# Goretex vs. Fake goretex



## markbrower (Mar 4, 2009)

I have been noticing that any gear I buy with the "fake goretex" i.e. cabelas dry plus or bass pro bone dry, really sucks as far as breathability. They do seem to repel water, but niether one breaths worth a damn. I am learning if you want to be dry and comfortable buy Goretex. any thoughts?


----------



## bobert (Jul 26, 2009)

i have a bone dry jacket and i have never had a problem with it. i find gore tex is to weak but if you can get hold of a jacket with event fabric you should buy it. the fabric is even better than goretex (more breathable and waterproof) and i find it harder wearing also. just my .2 but i climb all over the world in terrable conditions but i wouldnt go with anything other than event at the min. its awesomme.


----------



## wurgs (Mar 3, 2008)

Totally agree. All the others I've tried either don't breathe very well or start to leak shortly after purchasing.


----------



## lavallee017 (Dec 22, 2010)

It's interesting that you bring this up (about a year ago), because I have had this discussion with so many people when I used to sell outerwear. Gore-Tex is definitely the "kleenex" of the waterproof/breathable offering. I worked in a store that sold predominately Helly Hansen items for which we had our own technology called Helly Tech and when people came in to ask for a Gore-Tex jacket I quickly learned that most of them didn't even know what it meant! All they really wanted was a waterproof jacket or set of pants and could care less if it had the Gore-Tex brand on it.

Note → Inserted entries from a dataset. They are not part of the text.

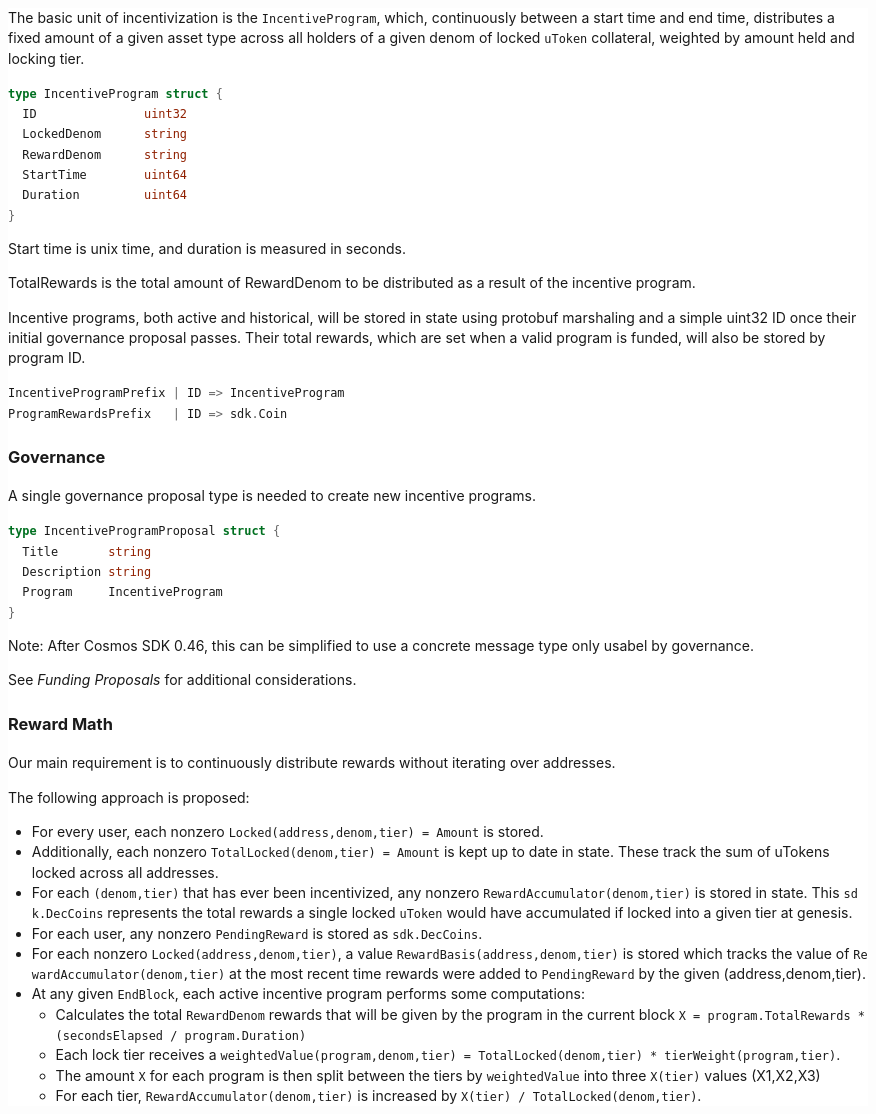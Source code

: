 The basic unit of incentivization is the `IncentiveProgram`, which, continuously between a start time and end time, distributes a fixed amount of a given asset type across all holders of a given denom of locked `uToken` collateral, weighted by amount held and locking tier.

```go
type IncentiveProgram struct {
  ID               uint32
  LockedDenom      string
  RewardDenom      string
  StartTime        uint64
  Duration         uint64
}
```

Start time is unix time, and duration is measured in seconds.

TotalRewards is the total amount of RewardDenom to be distributed as a result of the incentive program.

Incentive programs, both active and historical, will be stored in state using protobuf marshaling and a simple uint32 ID once their initial governance proposal passes. Their total rewards, which are set when a valid program is funded, will also be stored by program ID.

```go
IncentiveProgramPrefix | ID => IncentiveProgram
ProgramRewardsPrefix   | ID => sdk.Coin
```

### Governance

A single governance proposal type is needed to create new incentive programs.

```go
type IncentiveProgramProposal struct {
  Title       string
  Description string
  Program     IncentiveProgram
}
```

Note: After Cosmos SDK 0.46, this can be simplified to use a concrete message type only usabel by governance.

See _Funding Proposals_ for additional considerations.

### Reward Math

Our main requirement is to continuously distribute rewards without iterating over addresses.

The following approach is proposed:

- For every user, each nonzero `Locked(address,denom,tier) = Amount` is stored.
- Additionally, each nonzero `TotalLocked(denom,tier) = Amount` is kept up to date in state. These track the sum of uTokens locked across all addresses.
- For each `(denom,tier)` that has ever been incentivized, any nonzero `RewardAccumulator(denom,tier)` is stored in state. This `sdk.DecCoins` represents the total rewards a single locked `uToken` would have accumulated if locked into a given tier at genesis.
- For each user, any nonzero `PendingReward` is stored as `sdk.DecCoins`.
- For each nonzero `Locked(address,denom,tier)`, a value `RewardBasis(address,denom,tier)` is stored which tracks the value of `RewardAccumulator(denom,tier)` at the most recent time rewards were added to `PendingReward` by the given (address,denom,tier).
- At any given `EndBlock`, each active incentive program performs some computations:
  - Calculates the total `RewardDenom` rewards that will be given by the program in the current block `X = program.TotalRewards * (secondsElapsed / program.Duration)`
  - Each lock tier receives a `weightedValue(program,denom,tier) = TotalLocked(denom,tier) * tierWeight(program,tier)`.
  - The amount `X` for each program is then split between the tiers by `weightedValue` into three `X(tier)` values (X1,X2,X3)
  - For each tier, `RewardAccumulator(denom,tier)` is increased by `X(tier) / TotalLocked(denom,tier)`.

Among all of the "generic" brands of Gore-Tex there are quite a few that work really, really well. Unfortunately there are even more that don't work so well... there is also the difference in how everyone reacts to different temperatures. I tend to burn warm so I try to find the most breathable layer possible. I also have friends that do not perspire as much as I do or have activities that require less movement, for these a less breathable piece of equipment is fine and can save some serious cash.

Of the brands that I have sold and tested I find that best ones are Cabela's Dry Plus, REI Store Brand, Helly Hansen Helly Tech, Helly Hansen Helly Tech XP, Helly Hansen Helly Tech o2, Patagonia H2no, Gore-Tex ProShell, and eVent

The best overall breathability going to:
*eVent* http://eventfabrics.com/
*Helly Hansen Helly Tech o2* http://www.hellynewengland.com/catalogsearch/result/?q=helly+tech+o2

Of the brands I have sold and tested that did *NOT* work so well for breathability are Eastern Mountain Sports 5k, Eastern Mountain Sports 10k, The North Face HyVent, The North Face HyVent DT, Columbia Omnitech, Gore-Tex Paclite, L.L. Bean Store Brand

The worst overall breathability going to:
*Eastern Mountain Sports 5k* http://www.ems.com/home/index.jsp
*Gore-Tex Paclite* (feels clammy almost as soon as you put it on, this is true of all waterproof jackets without an inner liner) http://www.gore-tex.com/remote/Satellite/home


----------



## farmerj (Jun 19, 2004)

after too many years being issued Goretex in the army, I have found if I want to be warm, wear wool and do it in layers.


----------